Deutsche Industrie beklagt Wettbewerbsverzerrung
Durch die angekündigte Fortführung der nationalen Bepreisung warnen Wirtschaftsverbände vor Wettbewerbsverzerrungen in der EU: Der stellvertretende Hauptgeschäftsführer des Bundesverbands der Deutschen Industrie (BDI) fordert von der Bundesregierung, „dieses Gefälle im europäischen Wettbewerb zu entschärfen“. Kritik äußerte auch die Präsidentin des Verbands der Automobilindustrie (VDA), Hildegard Müller. Mit der Verschiebung des ETS-2 werde ausgerechnet jenes marktwirtschaftliche Leitinstrument geschwächt, das kosteneffizienten Klimaschutz ermöglichen sollte. Wer weitreichende Klimaziele beschließe, dürfe nicht gleichzeitig Instrumente zur Zielerreichung aufweichen.
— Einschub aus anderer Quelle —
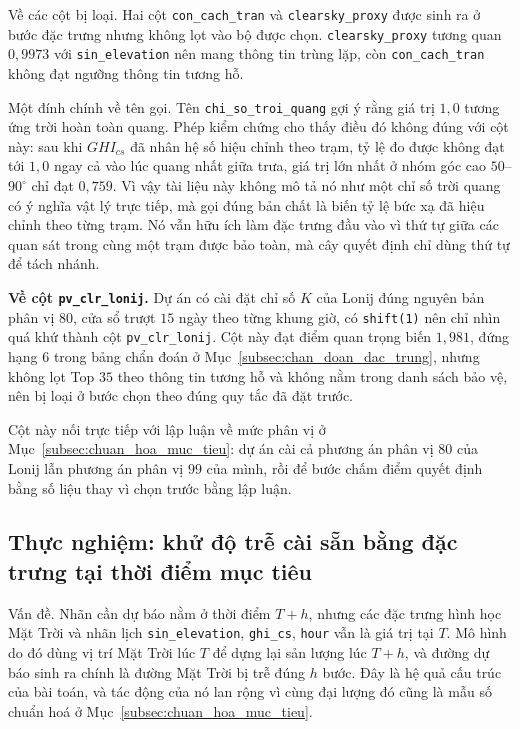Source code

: \documentclass[12pt, a4paper]{report}
\begin{document}
Về các cột bị loại. Hai cột \texttt{con\_cach\_tran} và \texttt{clearsky\_proxy} được sinh ra ở bước đặc trưng nhưng
không lọt vào bộ được chọn. \texttt{clearsky\_proxy} tương quan $0{,}9973$ với
\texttt{sin\_elevation} nên mang thông tin trùng lặp, còn \texttt{con\_cach\_tran} không đạt ngưỡng
thông tin tương hỗ.

Một đính chính về tên gọi. Tên \texttt{chi\_so\_troi\_quang} gợi ý rằng giá trị $1{,}0$
tương ứng trời hoàn toàn quang. Phép kiểm chứng cho thấy điều đó không đúng với cột này: sau
khi $GHI_{cs}$ đã nhân hệ số hiệu chỉnh theo trạm, tỷ lệ đo được không đạt tới $1{,}0$
ngay cả vào lúc quang nhất giữa trưa, giá trị lớn nhất ở nhóm góc cao $50$--$90^\circ$ chỉ
đạt $0{,}759$. Vì vậy tài liệu này không mô tả nó như một chỉ số trời quang có ý nghĩa vật lý
trực tiếp, mà gọi đúng bản chất là biến tỷ lệ bức xạ đã hiệu chỉnh theo từng trạm. Nó
vẫn hữu ích làm đặc trưng đầu vào vì thứ tự giữa các quan sát trong cùng một trạm được bảo
toàn, mà cây quyết định chỉ dùng thứ tự để tách nhánh.

\textbf{Về cột \texttt{pv\_clr\_lonij}.} Dự án có cài đặt chỉ số $K$ của Lonij đúng nguyên bản
phân vị $80$, cửa sổ trượt $15$ ngày theo từng khung giờ, có \texttt{shift(1)} nên chỉ nhìn quá
khứ thành cột \texttt{pv\_clr\_lonij}. Cột này đạt điểm quan trọng biến $1{,}981$, đứng hạng $6$
trong bảng chẩn đoán ở Mục~\ref{subsec:chan_doan_dac_trung}, nhưng không lọt Top $35$ theo thông tin tương hỗ và không nằm
trong danh sách bảo vệ, nên bị loại ở bước chọn theo đúng quy tắc đã đặt trước.

Cột này nối trực tiếp với lập luận về mức phân vị ở Mục~\ref{subsec:chuan_hoa_muc_tieu}: dự án cài cả phương án phân vị
$80$ của Lonij lẫn phương án phân vị $99$ của mình, rồi để bước chấm điểm quyết định bằng số
liệu thay vì chọn trước bằng lập luận.

\FloatBarrier
\subsection{Thực nghiệm: khử độ trễ cài sẵn bằng đặc trưng tại thời điểm mục tiêu}
\label{subsec:khu_tre_mt}

Vấn đề. Nhãn cần dự báo nằm ở thời điểm $T{+}h$, nhưng các đặc trưng hình học Mặt Trời
và nhãn lịch \texttt{sin\_elevation}, \texttt{ghi\_cs}, \texttt{hour} vẫn là giá trị tại $T$. Mô
hình do đó dùng vị trí Mặt Trời lúc $T$ để dựng lại sản lượng lúc $T{+}h$, và đường dự báo sinh
ra chính là đường Mặt Trời bị trễ đúng $h$ bước. Đây là hệ quả cấu trúc của bài toán, và tác
động của nó lan rộng vì cùng đại lượng đó cũng là mẫu số chuẩn hoá ở Mục~\ref{subsec:chuan_hoa_muc_tieu}.
\end{document}
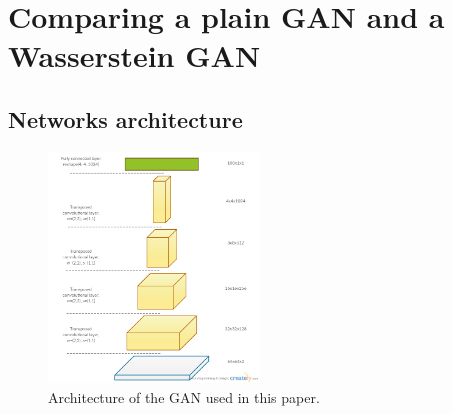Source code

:\section{Comparing a plain GAN and a Wasserstein GAN}

\subsection{Networks architecture}

\begin{figure}[h]
	\includegraphics[width=0.5\textwidth]{figures/arc_gen}
	\caption{Architecture of the GAN used in this paper.}
	\label{fig:gan_arc}
\end{figure}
Statt eines planbaren Preissignals drohe ein klimapolitischer Rückschritt, erklärte sie.
Neben Vertretern der Industrie warnt auch ein Zusammenschluss von Notenbanken und Finanzregulatoren vor den wirtschaftlichen Kosten einer zu zögerlichen Reaktion auf den Klimawandel: Sabine Mauderer, erste stellvertretende Präsidentin der Bundesbank sagt: „Unsere kurzfristigen Szenarien zeigen, dass der Klimawandel nicht nur langfristig, sondern auch kurzfristig erhebliche finanzielle Risiken mit sich bringt“.
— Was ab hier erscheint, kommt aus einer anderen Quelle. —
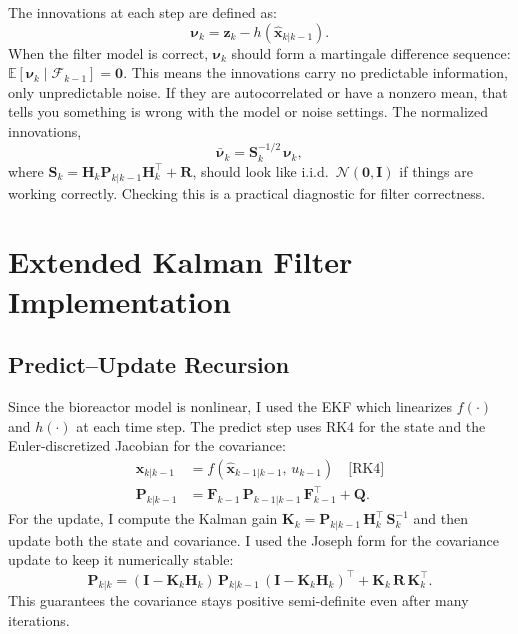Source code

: \documentclass[11pt,letterpaper]{article}
\newcommand{\bx}{\mathbf{x}}
\newcommand{\bz}{\mathbf{z}}
\newcommand{\bK}{\mathbf{K}}
\newcommand{\bH}{\mathbf{H}}
\newcommand{\bF}{\mathbf{F}}
\newcommand{\bP}{\mathbf{P}}
\newcommand{\bQ}{\mathbf{Q}}
\newcommand{\bR}{\mathbf{R}}
\newcommand{\bI}{\mathbf{I}}
\newcommand{\Filt}{\mathcal{F}}
\begin{document}
The innovations at each step are defined as:
\begin{equation}
    \boldsymbol{\nu}_k = \bz_k - h\!\left(\hat{\bx}_{k|k-1}\right).
    \label{eq:innov}
\end{equation}
When the filter model is correct, $\boldsymbol{\nu}_k$ should form a martingale difference
sequence: $\mathbb{E}[\boldsymbol{\nu}_k \mid \Filt_{k-1}] = \mathbf{0}$. This means the
innovations carry no predictable information, only unpredictable noise. If they are autocorrelated
or have a nonzero mean, that tells you something is wrong with the model or noise settings.
The normalized innovations,
\begin{equation}
    \bar{\boldsymbol{\nu}}_k = \mathbf{S}_k^{-1/2}\,\boldsymbol{\nu}_k,
    \label{eq:norm_innov}
\end{equation}
where $\mathbf{S}_k = \bH_k \bP_{k|k-1} \bH_k^\top + \bR$, should look like i.i.d.\
$\mathcal{N}(\mathbf{0}, \mathbf{I})$ if things are working correctly. Checking this is a
practical diagnostic for filter correctness.

\section{Extended Kalman Filter Implementation}
\label{sec:ekf}

\subsection{Predict--Update Recursion}

Since the bioreactor model is nonlinear, I used the EKF which linearizes $f(\cdot)$ and
$h(\cdot)$ at each time step. The predict step uses RK4 for the state and the Euler-discretized
Jacobian for the covariance:
\begin{align}
    \hat{\bx}_{k|k-1} &= f\!\left(\hat{\bx}_{k-1|k-1},\, u_{k-1}\right) \quad\text{[RK4]}
    \label{eq:predict_x}\\
    \bP_{k|k-1}       &= \bF_{k-1}\,\bP_{k-1|k-1}\,\bF_{k-1}^\top + \bQ.
    \label{eq:predict_P}
\end{align}
For the update, I compute the Kalman gain
$\bK_k = \bP_{k|k-1}\,\bH_k^\top\,\mathbf{S}_k^{-1}$
and then update both the state and covariance. I used the Joseph form for the covariance update
to keep it numerically stable:
\begin{equation}
    \bP_{k|k} = (\bI - \bK_k \bH_k)\,\bP_{k|k-1}\,(\bI - \bK_k \bH_k)^\top
                + \bK_k\,\bR\,\bK_k^\top.
    \label{eq:joseph}
\end{equation}
This guarantees the covariance stays positive semi-definite even after many iterations.
\end{document}

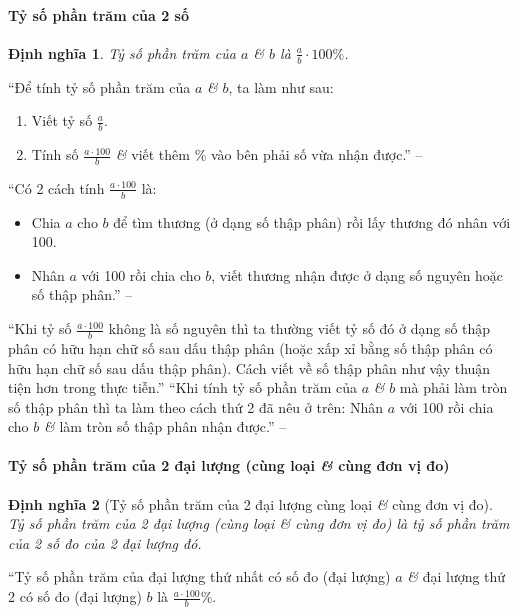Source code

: \documentclass{article}
\numberwithin{equation}{section}
\newtheorem{dinhnghia}{Định nghĩa}[section]
\begin{document}
\paragraph{Tỷ số phần trăm của 2 số}
\begin{dinhnghia}
	\emph{Tỷ số phần trăm} của $a$ \textit{\&} $b$ là $\frac{a}{b}\cdot 100\%$.
\end{dinhnghia}
``Để tính tỷ số phần trăm của $a$ \textit{\&} $b$, ta làm như sau:
\begin{enumerate}
	\item Viết tỷ số $\frac{a}{b}$.
	\item Tính số $\frac{a\cdot100}{b}$ \textit{\&} viết thêm $\%$ vào bên phải số vừa nhận được.'' -- \cite[p. 63]{SGK_Toan_6_Canh_Dieu_tap_2}
\end{enumerate}
``Có 2 cách tính $\frac{a\cdot 100}{b}$ là:
\begin{itemize}
	\item Chia $a$ cho $b$ để tìm thương (ở dạng số thập phân) rồi lấy thương đó nhân với 100.
	\item Nhân $a$ với 100 rồi chia cho $b$, viết thương nhận được ở dạng số nguyên hoặc số thập phân.'' -- \cite[p. 63]{SGK_Toan_6_Canh_Dieu_tap_2}
\end{itemize}
``Khi tỷ số $\frac{a\cdot 100}{b}$ không là số nguyên thì ta thường viết tỷ số đó ở dạng số thập phân có hữu hạn chữ số sau dấu thập phân (hoặc xấp xỉ bằng số thập phân có hữu hạn chữ số sau dấu thập phân). Cách viết về số thập phân như vậy thuận tiện hơn trong thực tiễn.'' ``Khi tính tỷ số phần trăm của $a$ \textit{\&} $b$ mà phải làm tròn số thập phân thì ta làm theo cách thứ 2 đã nêu ở trên: Nhân $a$ với 100 rồi chia cho $b$ \textit{\&} làm tròn số thập phân nhận được.'' -- \cite[p. 64]{SGK_Toan_6_Canh_Dieu_tap_2}

\paragraph{Tỷ số phần trăm của 2 đại lượng (cùng loại \textit{\&} cùng đơn vị đo)}
\begin{dinhnghia}[Tỷ số phần trăm của 2 đại lượng cùng loại \textit{\&} cùng đơn vị đo]
	 \emph{Tỷ số phần trăm của 2 đại lượng (cùng loại \textit{\&} cùng đơn vị đo)} là tỷ số phần trăm của 2 số đo của 2 đại lượng đó.
\end{dinhnghia}
``Tỷ số phần trăm của đại lượng thứ nhất có số đo (đại lượng) $a$ \textit{\&} đại lượng thứ 2 có số đo (đại lượng) $b$ là $\frac{a\cdot100}{b}\%$.
\end{document}

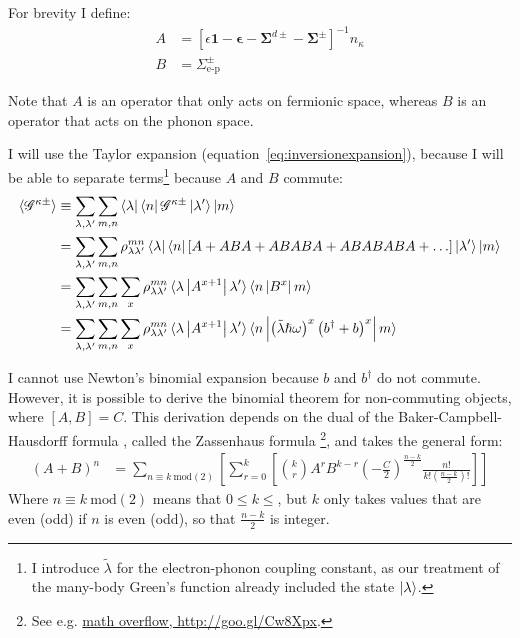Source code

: For brevity I define:
\begin{align*}
A &=\left[ \epsilon \mathbf{1} - \mathbf{\epsilon} - \mathbf{\Sigma}^{d\pm} - \mathbf{\Sigma}^\pm \right]^{-1} n_\kappa \\
B &= \Sigma^\pm_\text{e-p}
\end{align*}

Note that $A$ is an operator that only acts on fermionic space, whereas $B$ is an operator that acts on the phonon space. 

I will use the Taylor expansion (equation~\ref{eq:inversionexpansion}), because I will be able to separate terms\footnote{I introduce $\tilde{\lambda}$ for the electron-phonon coupling constant, as our treatment of the many-body Green's function already included the state $\ket{\lambda}$.} because $A$ and $B$ commute:
\begin{align*}
\braket{\mathscr{G}^{\kappa\pm}} &\equiv \sum_{\lambda, \lambda^\prime} \sum_{m,n} \bra{\lambda}\bra{n} \mathscr{G}^{\kappa\pm} \ket{\lambda^\prime}\ket{m} \\
&= \sum_{\lambda, \lambda^\prime} \sum_{m,n}\rho_{\lambda\lambda^\prime}^{mn} \bra{\lambda}\bra{n}\left[A + ABA + ABABA + ABABABA + \ldots\right] \ket{\lambda^\prime}\ket{m} \\
&= \sum_{\lambda, \lambda^\prime} \sum_{m,n} \sum_x\rho_{\lambda\lambda^\prime}^{mn} \braket{\lambda \left| A^{x+1} \right| \lambda^\prime} \braket{n\left| B^x \right|m} \\
&= \sum_{\lambda, \lambda^\prime} \sum_{m,n} \sum_x\rho_{\lambda\lambda^\prime}^{mn} \braket{\lambda \left| A^{x+1} \right| \lambda^\prime} \braket{n\left| \left(\tilde{\lambda}\hslash\omega\right)^x\left(b^\dagger+b\right)^x \right|m} \\ 
\end{align*}

I cannot use Newton's binomial expansion because $b$ and $b^\dagger$ do not commute. However, it is possible to derive the binomial theorem for non-commuting objects, where $\left[A,B\right] = C$. This derivation depends on the dual of the Baker-Campbell-Hausdorff formula \cite{kaspermothpoulsen}, called the Zassenhaus formula \footnote{See e.g. \href{http://goo.gl/Cw8Xpx}{math overflow, http://goo.gl/Cw8Xpx}.}, and takes the general form:
\begin{align*}
(A+B)^n &= \sum_{n\equiv k\:\text{mod}(2)}\left[ \sum^k_{r=0}\left[ \binom{k}{r}A^r B^{k-r} \left(-\frac{C}{2}\right)^\frac{n-k}{2} \frac{n!}{k! \left(\frac{n-k}{2}\right)!}\right]\right] 
\end{align*}
Where $n\equiv k\:\text{mod}(2)$ means that $0\leq k\leq$, but $k$ only takes values that are even (odd) if $n$ is even (odd), so that $\frac{n-k}{2}$ is integer.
Die Entscheidung der EU-Umweltminister zur Abschwächung des Klimaziels und der Verschiebung der ETS-2 um ein Jahr folgt auf ein ernüchterndes Ergebnis des Umweltprogramms der Vereinten Nationen (UNEP): Die 1,5-Grad-Schwelle wird bereits im nächsten Jahrzehnt überschritten. Das geht aus den jährlichen Berechnungen der Emissionslücke hervor, die die UNEP am Dienstag in São Paulo vorstellte. Der Bericht erhöht im Vorfeld der COP30 in Belém den Druck, Ergebnisse bei der Beschleunigung und Finanzierung von Klimaschutzmaßnahmen zu erreichen.